It’s been a busy 10 years for business news, but BNN Bloomberg’s anchors and reporters managed to sneak in some extra reading throughout the decade.From a book about what millionaires do differently, to a deftly-written autobiography on one of technology’s biggest pioneers, to an account of Britain’s biggest embarrassments of World War II — this decade’s best business books (or books with a business bent) encompass a wide range of topics and genres.If you manage to catch a break this holiday, be sure to check out some of the titles below. Happy reading!


Embedded Image Pattie Lovett-Reid

The Millionaire Next Door by Thomas Stanley

This is by far my favourite book of the decade. It’s a book I not only read, but encouraged all four of my children to read so we could discuss it as a family. This isn’t a book about being a millionaire. It is a book about thinking like a millionaire – and millionaires do think differently than the rest of us.

Talk of accumulating wealth isn’t enough. Reading blogs and Googling information about money strategies isn’t enough, nor is wishful thinking. What needs to happen is action. Action when it comes to money talks louder than words.

I have found those who dedicate time and energy on an ongoing basis are the ones with the discipline to get a financial education that grows over time, along with their wealth.  The Millionaire Next Door highlights millionaires spend eight hours per month, on average, managing their finances. They aren't seasonally checking out their options. Many millionaires aren’t flashy and don’t spend money frivolously. They are often first-generation, self-made, small business owners. Creating wealth didn’t happen overnight. It took years to amass their wealth and only by living a modest lifestyle were they able to save.

Many dream of becoming a millionaire or financially secure, but achieving that goal will not come from the occasional word search via Google. Financially literacy is hard work and an ongoing process. We owe it to ourselves the make the commitment to take charge now. This book was published more than 20 years ago and is as relevant today as it was then.


Embedded Image David George-Cosh

Steve Jobs: The Exclusive Biography by Walter Isaacson

This book, released shortly after Jobs’ death from cancer, was a remarkable and honest look at one of the business world’s greatest visionaries. From his childhood growing up in California as the adoptive child of a machinist and accountant, to his time building the various devices that contributed to Jobs’ rollercoaster career with Apple, Isaacson deftly captures the essence of the person who ushered in the personal and mobile computing revolution we now live in today.


Embedded Image Tara Weber

Seeing Around Corners: How to Spot Inflection Points in Business Before They Happen by Rita McGrath

In this book, McGrath discusses incoming disruptions in various industries as both a risk and an opportunity. She says paradigm shifts, or inflection points, are constantly happening, citing companies like Blockbuster and Kodak as “disruptors” that crept up slowly and became sudden powerhouses. She also discusses the opportunities grasped by the disruptors, i.e. the Netflix’s and Amazon’s of the world. Her book examines how a corporation can achieve that sought after “strategic agility” and how it can better anticipate change. Spoiler alert: it includes looking around corners, stepping outside your corporate bubble, observing industry demand and listening to those with different viewpoints.

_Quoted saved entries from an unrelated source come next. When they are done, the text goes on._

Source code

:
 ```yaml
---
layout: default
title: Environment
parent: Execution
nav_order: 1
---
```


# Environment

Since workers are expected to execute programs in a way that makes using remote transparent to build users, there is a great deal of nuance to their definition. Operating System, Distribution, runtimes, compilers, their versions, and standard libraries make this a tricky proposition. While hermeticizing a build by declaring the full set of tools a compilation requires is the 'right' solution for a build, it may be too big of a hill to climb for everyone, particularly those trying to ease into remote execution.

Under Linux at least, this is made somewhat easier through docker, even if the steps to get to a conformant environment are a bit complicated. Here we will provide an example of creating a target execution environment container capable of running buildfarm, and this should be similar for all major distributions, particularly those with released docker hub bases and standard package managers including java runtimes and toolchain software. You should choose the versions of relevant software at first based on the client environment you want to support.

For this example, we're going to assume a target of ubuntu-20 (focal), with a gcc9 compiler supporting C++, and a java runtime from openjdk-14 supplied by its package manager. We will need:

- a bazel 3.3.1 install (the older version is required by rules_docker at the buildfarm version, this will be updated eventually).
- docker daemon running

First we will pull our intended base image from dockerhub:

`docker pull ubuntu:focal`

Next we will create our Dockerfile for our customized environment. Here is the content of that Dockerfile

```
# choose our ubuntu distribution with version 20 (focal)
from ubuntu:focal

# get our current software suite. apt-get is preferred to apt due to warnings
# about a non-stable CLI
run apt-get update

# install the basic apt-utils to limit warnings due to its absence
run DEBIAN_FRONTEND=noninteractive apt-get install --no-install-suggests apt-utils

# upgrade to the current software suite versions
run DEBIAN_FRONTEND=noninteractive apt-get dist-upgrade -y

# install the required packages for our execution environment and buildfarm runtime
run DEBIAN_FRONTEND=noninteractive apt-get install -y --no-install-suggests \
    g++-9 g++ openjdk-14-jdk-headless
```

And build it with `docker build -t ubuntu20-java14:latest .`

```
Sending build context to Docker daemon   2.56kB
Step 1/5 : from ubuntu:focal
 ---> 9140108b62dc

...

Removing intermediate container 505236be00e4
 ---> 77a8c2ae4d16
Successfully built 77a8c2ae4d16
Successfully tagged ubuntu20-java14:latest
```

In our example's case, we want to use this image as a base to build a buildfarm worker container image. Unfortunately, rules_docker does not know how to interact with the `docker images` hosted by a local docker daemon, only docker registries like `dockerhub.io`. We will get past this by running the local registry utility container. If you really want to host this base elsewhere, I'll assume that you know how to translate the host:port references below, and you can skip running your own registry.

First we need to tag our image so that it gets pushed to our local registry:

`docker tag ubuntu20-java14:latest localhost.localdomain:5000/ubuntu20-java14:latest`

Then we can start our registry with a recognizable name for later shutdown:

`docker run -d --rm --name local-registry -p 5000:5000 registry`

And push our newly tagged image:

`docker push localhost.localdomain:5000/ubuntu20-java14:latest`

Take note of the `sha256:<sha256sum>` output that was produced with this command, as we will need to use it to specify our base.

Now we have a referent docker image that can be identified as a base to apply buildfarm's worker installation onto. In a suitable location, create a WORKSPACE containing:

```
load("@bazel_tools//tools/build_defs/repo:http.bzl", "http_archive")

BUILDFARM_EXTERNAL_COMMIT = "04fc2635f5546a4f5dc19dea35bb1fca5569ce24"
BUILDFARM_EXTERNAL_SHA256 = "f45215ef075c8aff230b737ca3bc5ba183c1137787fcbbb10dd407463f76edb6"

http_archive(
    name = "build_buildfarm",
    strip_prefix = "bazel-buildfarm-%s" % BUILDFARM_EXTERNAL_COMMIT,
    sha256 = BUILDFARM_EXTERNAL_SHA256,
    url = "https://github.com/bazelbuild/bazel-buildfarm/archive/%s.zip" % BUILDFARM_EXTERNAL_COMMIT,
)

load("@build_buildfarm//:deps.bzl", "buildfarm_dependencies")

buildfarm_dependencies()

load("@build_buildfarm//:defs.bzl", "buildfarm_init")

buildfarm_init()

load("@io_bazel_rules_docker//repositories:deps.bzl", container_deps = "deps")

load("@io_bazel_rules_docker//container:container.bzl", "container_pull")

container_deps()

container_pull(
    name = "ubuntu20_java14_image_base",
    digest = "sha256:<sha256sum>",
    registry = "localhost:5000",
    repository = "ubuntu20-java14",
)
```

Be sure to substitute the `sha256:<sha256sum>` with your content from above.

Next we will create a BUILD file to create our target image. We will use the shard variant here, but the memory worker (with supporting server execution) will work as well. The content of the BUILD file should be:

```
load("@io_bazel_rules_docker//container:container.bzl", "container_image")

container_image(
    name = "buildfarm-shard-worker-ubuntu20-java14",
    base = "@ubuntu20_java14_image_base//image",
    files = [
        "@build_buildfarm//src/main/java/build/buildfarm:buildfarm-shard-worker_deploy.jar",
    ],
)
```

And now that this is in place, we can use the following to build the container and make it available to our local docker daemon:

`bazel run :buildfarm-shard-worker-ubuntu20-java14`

Embedded Image​ Greg Bonnell

The Big Short: Inside the Doomsday Machine and Boomerang: Travels in the New Third World by Michael Lewis

The business writer of the decade award has to go to Michael Lewis. He has a gift for breaking down some pretty dense stuff and crafting finance esoterica into compelling page-turners. You can choose any of his books for the past 10 years and crown it the business book of the decade. If you’ve never read his work, start with The Big Short: Inside the Doomsday Machine. Cheap money has been the drug of the decade, and Lewis takes the reader to its origins – financial sector on the brink. If you’ve already read the hits, then check out Boomerang: Travels in the New Third World. Lewis travels to Ireland, Greece, Iceland and Germany to explore how cheap money mucked things up. I’ve been to Germany, but was not aware of their feelings toward money and human excrement until Lewis enlightened me. Ever heard of der Dukatenscheisser?


Embedded Image Andrew Bell

Fiasco: The Break-out of the German Battleships by John Deane Potter

This account of the biggest British embarrassments of World War II provides lessons for any business on the importance of checking assumptions and ensuring that managers aren’t hoarding information. In 1942, three huge German warships — Scharnhorst, Gneisenau, Prinz Eugen — sailed via the English Channel from Brest, France to Germany. They shook off attacks from British ships and aircraft, which should have found them easy targets in the narrow waters. Secrecy, complacency and poor planning in the British military produced a shambolic response. The one piece of good news for an irate Winston Churchill was that mines damaged Scharnhorst and Gneisenau. However, the British couldn’t announce that success because it would have revealed their ability to decrypt German messages.